The "NewsHour" has steadfastly remained a serious newscast as changes to television journalism swirled around it. Lehrer was originally partnered with Robert MacNeil on a Washington-based newscast in 1975. MacNeil retired in 1996, leaving Lehrer as the sole anchor.

Winslow said she'll remember Lehrer best for his ability to make complex topics understandable and an interviewing technique that derives strength from simplicity. She mentioned Lehrer's recent interview with CIA Director Leon Panetta about the raid that killed Osama bin Laden.

"He's the one who defines our mission and that is not going to change just because he is leaving," she said. "No one comes to work wondering what our job is and what we're going to do."

"NewsHour" generally airs at 6 or 7 p.m., depending on the individual market. It averaged 1.1 million viewers a night in March, the last month for which PBS had statistics available, about one-eighth the audience of the top-rated NBC "Nightly News." But in a newsy month marked by Arab uprisings and the Japan tsunamis, the "NewsHour" viewership in March was up 16 percent over 2010, the Nielsen Co. said.

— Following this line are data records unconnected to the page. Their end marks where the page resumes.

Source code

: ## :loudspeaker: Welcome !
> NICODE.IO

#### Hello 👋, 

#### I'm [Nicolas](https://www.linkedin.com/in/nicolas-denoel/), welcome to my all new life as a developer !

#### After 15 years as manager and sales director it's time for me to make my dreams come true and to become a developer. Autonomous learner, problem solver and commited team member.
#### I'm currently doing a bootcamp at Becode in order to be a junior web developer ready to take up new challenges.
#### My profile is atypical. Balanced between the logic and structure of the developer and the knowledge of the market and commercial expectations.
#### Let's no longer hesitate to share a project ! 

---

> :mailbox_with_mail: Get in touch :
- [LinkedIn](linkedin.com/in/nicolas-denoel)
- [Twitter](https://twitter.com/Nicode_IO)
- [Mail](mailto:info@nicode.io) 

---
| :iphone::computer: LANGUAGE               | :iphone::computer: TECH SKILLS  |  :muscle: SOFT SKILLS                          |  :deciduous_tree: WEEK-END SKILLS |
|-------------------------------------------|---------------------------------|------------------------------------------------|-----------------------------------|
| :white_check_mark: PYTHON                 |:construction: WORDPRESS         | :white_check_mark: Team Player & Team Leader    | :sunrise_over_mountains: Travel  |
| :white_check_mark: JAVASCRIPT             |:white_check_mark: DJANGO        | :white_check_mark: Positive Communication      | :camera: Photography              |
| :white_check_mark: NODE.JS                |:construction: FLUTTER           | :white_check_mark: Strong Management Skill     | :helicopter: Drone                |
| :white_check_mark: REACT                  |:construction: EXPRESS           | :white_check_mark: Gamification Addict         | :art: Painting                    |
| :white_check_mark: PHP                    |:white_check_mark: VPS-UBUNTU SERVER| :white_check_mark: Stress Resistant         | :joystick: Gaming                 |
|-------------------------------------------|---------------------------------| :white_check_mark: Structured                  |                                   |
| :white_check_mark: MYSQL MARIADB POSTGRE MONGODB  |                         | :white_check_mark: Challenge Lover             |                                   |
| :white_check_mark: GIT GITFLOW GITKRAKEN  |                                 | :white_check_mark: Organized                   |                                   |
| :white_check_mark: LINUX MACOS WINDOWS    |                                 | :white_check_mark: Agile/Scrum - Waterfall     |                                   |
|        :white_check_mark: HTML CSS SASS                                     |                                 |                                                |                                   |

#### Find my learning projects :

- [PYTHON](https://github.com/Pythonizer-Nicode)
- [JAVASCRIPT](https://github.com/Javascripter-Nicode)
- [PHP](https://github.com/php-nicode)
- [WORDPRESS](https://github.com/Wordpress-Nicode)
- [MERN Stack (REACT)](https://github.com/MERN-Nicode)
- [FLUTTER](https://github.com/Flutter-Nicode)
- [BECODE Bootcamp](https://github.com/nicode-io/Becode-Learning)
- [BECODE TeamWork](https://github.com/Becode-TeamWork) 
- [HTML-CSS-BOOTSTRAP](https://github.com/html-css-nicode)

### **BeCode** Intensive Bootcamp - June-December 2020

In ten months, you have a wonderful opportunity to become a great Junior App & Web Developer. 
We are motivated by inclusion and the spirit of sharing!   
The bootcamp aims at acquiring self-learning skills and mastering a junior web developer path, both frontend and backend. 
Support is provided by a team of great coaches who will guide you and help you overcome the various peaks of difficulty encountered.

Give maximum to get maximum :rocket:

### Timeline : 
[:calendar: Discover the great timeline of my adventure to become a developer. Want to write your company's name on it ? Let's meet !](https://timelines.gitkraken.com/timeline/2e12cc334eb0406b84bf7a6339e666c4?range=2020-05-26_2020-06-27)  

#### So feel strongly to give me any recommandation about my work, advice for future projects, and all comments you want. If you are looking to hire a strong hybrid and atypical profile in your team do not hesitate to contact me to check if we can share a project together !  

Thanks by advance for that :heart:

Lehrer called his retirement "my big glide," a plan he formulated that began with the simple step of removing his name from the broadcast. What was the "NewsHour With Jim Lehrer" became the "NewsHour."

Instead of a sole anchor, the broadcast had two anchors — usually Lehrer joined by either Gwen Ifill, Judy Woodruff, Jeffrey Brown, Ray Suarez and Margaret Warner. At first, Lehrer took Mondays off, now he's usually off Mondays and Tuesdays.

This way, PBS can make Lehrer's exit relatively seamless.

"I wanted to do it in a way that we didn't have the normal hullabaloo and the potential crashing of porcelain over my shoulder as I left," Lehrer said.

The Kansas-born Lehrer worked at newspapers as a reporter, columnist and city editor in Dallas in the 1960s and early 1970s before joining public television in Texas and eventually moving to Washington.

"It is the most constructive and graceful exit strategy I have ever seen for someone holding a coveted and senior position in today's media," MacNeil said Thursday.

The five remaining anchors will continue to rotate, two working each night, Winslow said. She said a specific pattern hasn't been set. They will start the next stage of "NewsHour" the same week that Scott Pelley takes over for Katie Couric on the "CBS Evening News."

Lehrer said he intends to write books, including novels. His first project, due this September, is nonfiction. Lehrer, who has moderated 11 presidential debates, writes about these events from the perspective of all involved. The title, "Tension City," came from a phrase uttered by former President George W. Bush when Lehrer asked what the experience was like for him.